[Assignment]
Search the data for the string "with" and copy each line in which it appears.

[Stored data]
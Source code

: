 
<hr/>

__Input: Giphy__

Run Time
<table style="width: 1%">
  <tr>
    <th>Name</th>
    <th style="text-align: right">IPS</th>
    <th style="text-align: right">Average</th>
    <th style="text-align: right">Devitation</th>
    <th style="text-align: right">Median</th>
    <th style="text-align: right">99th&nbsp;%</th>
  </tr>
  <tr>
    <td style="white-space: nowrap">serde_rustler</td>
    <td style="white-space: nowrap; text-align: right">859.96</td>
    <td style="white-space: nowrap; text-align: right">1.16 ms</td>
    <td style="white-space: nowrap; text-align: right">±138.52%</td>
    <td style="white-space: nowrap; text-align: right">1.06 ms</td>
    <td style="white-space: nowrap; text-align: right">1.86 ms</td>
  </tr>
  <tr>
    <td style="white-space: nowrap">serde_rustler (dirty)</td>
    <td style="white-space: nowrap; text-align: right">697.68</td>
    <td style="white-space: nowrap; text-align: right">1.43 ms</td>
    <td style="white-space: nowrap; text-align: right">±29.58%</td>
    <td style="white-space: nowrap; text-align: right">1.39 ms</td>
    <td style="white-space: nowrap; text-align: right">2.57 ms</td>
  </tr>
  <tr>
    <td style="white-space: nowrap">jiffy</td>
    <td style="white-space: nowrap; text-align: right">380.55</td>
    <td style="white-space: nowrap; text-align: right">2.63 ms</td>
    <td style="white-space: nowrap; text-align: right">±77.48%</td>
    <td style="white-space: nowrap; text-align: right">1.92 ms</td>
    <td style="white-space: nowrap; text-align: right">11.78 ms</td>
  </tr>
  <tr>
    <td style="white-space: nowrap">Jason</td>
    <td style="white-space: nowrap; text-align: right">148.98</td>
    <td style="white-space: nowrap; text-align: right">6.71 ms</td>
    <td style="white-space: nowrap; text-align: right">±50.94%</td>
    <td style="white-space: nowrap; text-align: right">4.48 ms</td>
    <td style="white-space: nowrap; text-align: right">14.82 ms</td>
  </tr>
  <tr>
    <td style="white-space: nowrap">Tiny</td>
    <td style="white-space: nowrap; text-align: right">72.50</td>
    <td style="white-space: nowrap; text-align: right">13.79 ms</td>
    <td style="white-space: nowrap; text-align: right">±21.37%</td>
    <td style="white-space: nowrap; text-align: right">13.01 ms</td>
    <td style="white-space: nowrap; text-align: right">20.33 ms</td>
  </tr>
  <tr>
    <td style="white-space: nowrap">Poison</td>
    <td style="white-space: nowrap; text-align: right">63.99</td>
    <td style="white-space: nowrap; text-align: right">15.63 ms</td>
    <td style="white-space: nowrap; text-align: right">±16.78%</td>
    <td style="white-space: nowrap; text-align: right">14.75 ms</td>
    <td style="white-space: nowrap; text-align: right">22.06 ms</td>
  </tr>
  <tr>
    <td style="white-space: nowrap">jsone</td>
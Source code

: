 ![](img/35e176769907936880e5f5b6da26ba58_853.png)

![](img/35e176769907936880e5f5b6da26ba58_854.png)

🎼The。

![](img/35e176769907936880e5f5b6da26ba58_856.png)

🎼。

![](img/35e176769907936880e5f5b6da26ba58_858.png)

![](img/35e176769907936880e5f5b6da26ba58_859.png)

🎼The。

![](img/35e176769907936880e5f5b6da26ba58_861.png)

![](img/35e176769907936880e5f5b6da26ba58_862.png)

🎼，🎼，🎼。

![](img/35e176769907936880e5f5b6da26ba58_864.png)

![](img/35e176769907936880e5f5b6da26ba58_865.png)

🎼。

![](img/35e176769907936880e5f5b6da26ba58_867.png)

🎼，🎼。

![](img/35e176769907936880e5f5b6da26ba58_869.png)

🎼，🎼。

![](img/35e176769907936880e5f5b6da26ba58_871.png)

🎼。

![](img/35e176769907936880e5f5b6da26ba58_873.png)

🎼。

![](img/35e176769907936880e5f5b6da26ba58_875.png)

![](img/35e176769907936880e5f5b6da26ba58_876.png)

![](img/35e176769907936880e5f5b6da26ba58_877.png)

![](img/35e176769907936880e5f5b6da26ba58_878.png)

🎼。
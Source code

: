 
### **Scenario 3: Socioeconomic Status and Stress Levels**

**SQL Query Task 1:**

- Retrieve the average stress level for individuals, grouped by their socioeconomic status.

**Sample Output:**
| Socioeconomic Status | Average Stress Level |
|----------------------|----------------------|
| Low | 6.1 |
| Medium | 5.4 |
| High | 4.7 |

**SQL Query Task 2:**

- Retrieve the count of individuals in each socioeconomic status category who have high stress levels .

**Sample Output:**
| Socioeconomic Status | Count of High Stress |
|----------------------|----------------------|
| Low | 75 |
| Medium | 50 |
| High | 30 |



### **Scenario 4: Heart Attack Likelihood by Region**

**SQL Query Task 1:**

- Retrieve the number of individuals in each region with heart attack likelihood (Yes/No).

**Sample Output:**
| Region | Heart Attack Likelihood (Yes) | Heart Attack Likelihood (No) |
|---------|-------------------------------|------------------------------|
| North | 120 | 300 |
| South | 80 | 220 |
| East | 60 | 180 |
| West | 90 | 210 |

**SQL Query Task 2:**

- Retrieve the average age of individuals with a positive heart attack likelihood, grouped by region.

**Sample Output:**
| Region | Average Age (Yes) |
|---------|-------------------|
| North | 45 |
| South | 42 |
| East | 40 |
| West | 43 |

[Written response]
- Retrieve the number of individuals in each region with heart attack likelihood (Yes/No).
- Retrieve the average age of individuals with a positive heart attack likelihood, grouped by region.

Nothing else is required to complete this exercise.